We had an in depth study of bootstrap methods and implemented a simple one. Also, started discussing error types and propagation.
Still working on debugging my MHD code. I, hopefully, finished debugging the calculations for the CT fields. I found that my upwinded slope was not clear in how it was implemented. It referened the two sides of the interface as “right” and “left” which was confusing and led me to get the inputs switched around. Now the sides are labeled as “negative” and “positive” to indicate which way along the grid coordinates the sides are. This makes the code way clearer and removed a bug. I also cleaned up the conservative update code.
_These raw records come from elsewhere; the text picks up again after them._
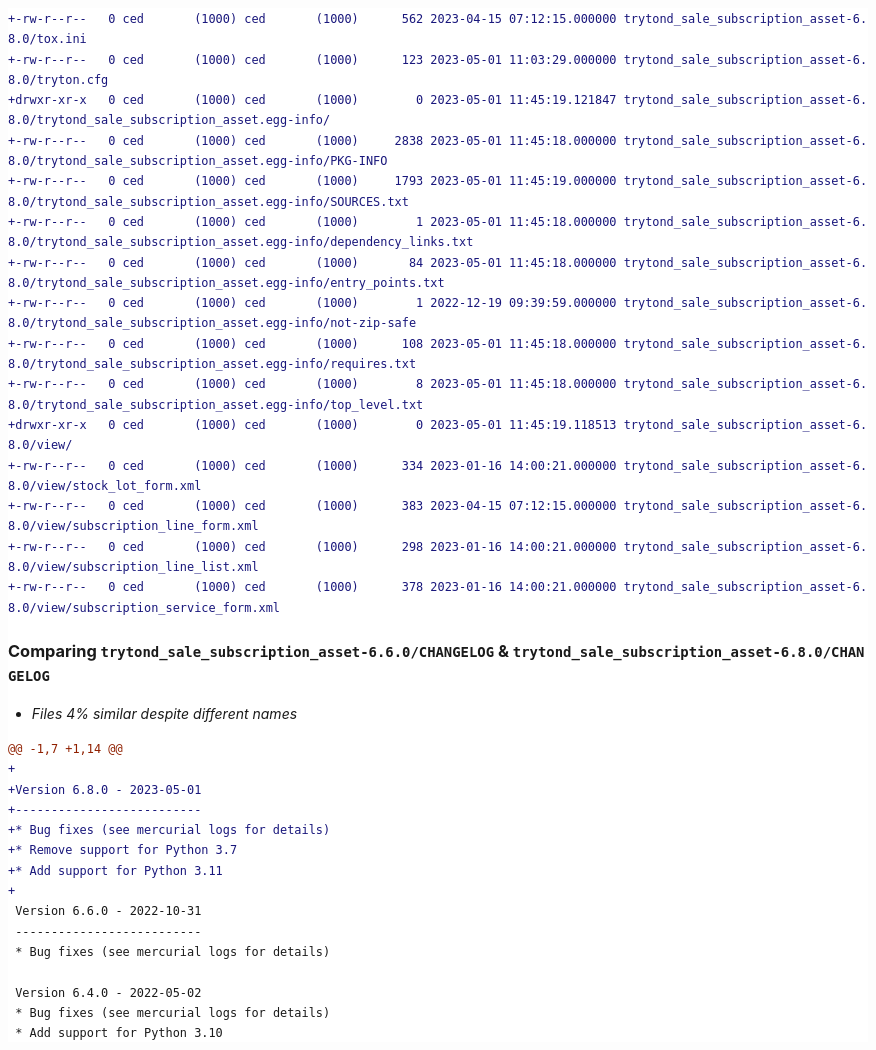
 ```diff
+-rw-r--r--   0 ced       (1000) ced       (1000)      562 2023-04-15 07:12:15.000000 trytond_sale_subscription_asset-6.8.0/tox.ini
+-rw-r--r--   0 ced       (1000) ced       (1000)      123 2023-05-01 11:03:29.000000 trytond_sale_subscription_asset-6.8.0/tryton.cfg
+drwxr-xr-x   0 ced       (1000) ced       (1000)        0 2023-05-01 11:45:19.121847 trytond_sale_subscription_asset-6.8.0/trytond_sale_subscription_asset.egg-info/
+-rw-r--r--   0 ced       (1000) ced       (1000)     2838 2023-05-01 11:45:18.000000 trytond_sale_subscription_asset-6.8.0/trytond_sale_subscription_asset.egg-info/PKG-INFO
+-rw-r--r--   0 ced       (1000) ced       (1000)     1793 2023-05-01 11:45:19.000000 trytond_sale_subscription_asset-6.8.0/trytond_sale_subscription_asset.egg-info/SOURCES.txt
+-rw-r--r--   0 ced       (1000) ced       (1000)        1 2023-05-01 11:45:18.000000 trytond_sale_subscription_asset-6.8.0/trytond_sale_subscription_asset.egg-info/dependency_links.txt
+-rw-r--r--   0 ced       (1000) ced       (1000)       84 2023-05-01 11:45:18.000000 trytond_sale_subscription_asset-6.8.0/trytond_sale_subscription_asset.egg-info/entry_points.txt
+-rw-r--r--   0 ced       (1000) ced       (1000)        1 2022-12-19 09:39:59.000000 trytond_sale_subscription_asset-6.8.0/trytond_sale_subscription_asset.egg-info/not-zip-safe
+-rw-r--r--   0 ced       (1000) ced       (1000)      108 2023-05-01 11:45:18.000000 trytond_sale_subscription_asset-6.8.0/trytond_sale_subscription_asset.egg-info/requires.txt
+-rw-r--r--   0 ced       (1000) ced       (1000)        8 2023-05-01 11:45:18.000000 trytond_sale_subscription_asset-6.8.0/trytond_sale_subscription_asset.egg-info/top_level.txt
+drwxr-xr-x   0 ced       (1000) ced       (1000)        0 2023-05-01 11:45:19.118513 trytond_sale_subscription_asset-6.8.0/view/
+-rw-r--r--   0 ced       (1000) ced       (1000)      334 2023-01-16 14:00:21.000000 trytond_sale_subscription_asset-6.8.0/view/stock_lot_form.xml
+-rw-r--r--   0 ced       (1000) ced       (1000)      383 2023-04-15 07:12:15.000000 trytond_sale_subscription_asset-6.8.0/view/subscription_line_form.xml
+-rw-r--r--   0 ced       (1000) ced       (1000)      298 2023-01-16 14:00:21.000000 trytond_sale_subscription_asset-6.8.0/view/subscription_line_list.xml
+-rw-r--r--   0 ced       (1000) ced       (1000)      378 2023-01-16 14:00:21.000000 trytond_sale_subscription_asset-6.8.0/view/subscription_service_form.xml
```

### Comparing `trytond_sale_subscription_asset-6.6.0/CHANGELOG` & `trytond_sale_subscription_asset-6.8.0/CHANGELOG`

 * *Files 4% similar despite different names*

```diff
@@ -1,7 +1,14 @@
+
+Version 6.8.0 - 2023-05-01
+--------------------------
+* Bug fixes (see mercurial logs for details)
+* Remove support for Python 3.7
+* Add support for Python 3.11
+
 Version 6.6.0 - 2022-10-31
 --------------------------
 * Bug fixes (see mercurial logs for details)
 
 Version 6.4.0 - 2022-05-02
 * Bug fixes (see mercurial logs for details)
 * Add support for Python 3.10
```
Now it’s much clearer what’s going on
At this point I did what I probably should have started with and decided to test a pure hydro problem with no magnetic field. In this limit the HLLD solver exactly reduces to the HLLC solver and all the VL+CT integrator reduces to a pure hydro Van Leer integrator. So I set up a Sod shock tube and started comparing it’s results to the pure hydro code I wrote earlier. After a lot of searching I found that the momentum flux calculations were wrong and discovered that I had forgotten to multiply by the density. e.g. I was trying to update the momentum using the velocities in the state rather than the momenta in the state. Fixing this made the code run perfectly for pure hydro problems; however it’s still not performing full MHD simulations properly.
The Sod shock tube running in the MHD simulation
The current results of the Brio & Wu shocktube: the first plot is just the first nine time steps and the second is the first ~550 time steps
As you can see there’s still something wrong with how the fluxes are being computed. I haven’t found the bug yet but it seems like it should be in the HLLD solver.